---------- DATA FOR REVIEW

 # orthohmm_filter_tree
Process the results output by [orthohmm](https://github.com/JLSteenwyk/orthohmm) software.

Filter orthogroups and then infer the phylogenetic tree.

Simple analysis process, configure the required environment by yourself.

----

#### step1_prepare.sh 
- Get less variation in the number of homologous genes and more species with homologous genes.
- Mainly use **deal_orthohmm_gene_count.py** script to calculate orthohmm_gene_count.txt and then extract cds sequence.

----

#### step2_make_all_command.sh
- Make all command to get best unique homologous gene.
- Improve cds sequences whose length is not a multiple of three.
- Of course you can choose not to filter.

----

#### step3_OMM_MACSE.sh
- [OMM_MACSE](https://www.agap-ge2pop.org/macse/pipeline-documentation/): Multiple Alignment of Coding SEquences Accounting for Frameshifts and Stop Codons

--------------------
---------- DATA FOR REVIEW

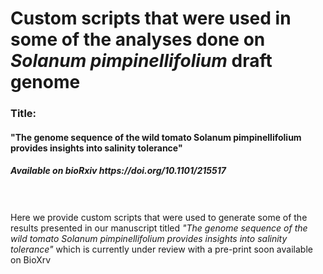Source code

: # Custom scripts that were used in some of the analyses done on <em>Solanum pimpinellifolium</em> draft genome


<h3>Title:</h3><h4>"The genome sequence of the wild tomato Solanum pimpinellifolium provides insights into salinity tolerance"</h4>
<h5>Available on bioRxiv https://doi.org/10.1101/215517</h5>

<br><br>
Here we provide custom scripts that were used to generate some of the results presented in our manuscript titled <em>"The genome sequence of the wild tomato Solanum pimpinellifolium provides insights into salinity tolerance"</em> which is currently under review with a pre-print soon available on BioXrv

--------------------

EXERCISE: Whatever else the listing above holds, retype exactly only the lines from the one containing "- Make all command" to the one containing "and Stop Codons", both ends kept.

REPLY TO THE TASK:
- Make all command to get best unique homologous gene.
- Improve cds sequences whose length is not a multiple of three.
- Of course you can choose not to filter.

----

#### step3_OMM_MACSE.sh
- [OMM_MACSE](https://www.agap-ge2pop.org/macse/pipeline-documentation/): Multiple Alignment of Coding SEquences Accounting for Frameshifts and Stop Codons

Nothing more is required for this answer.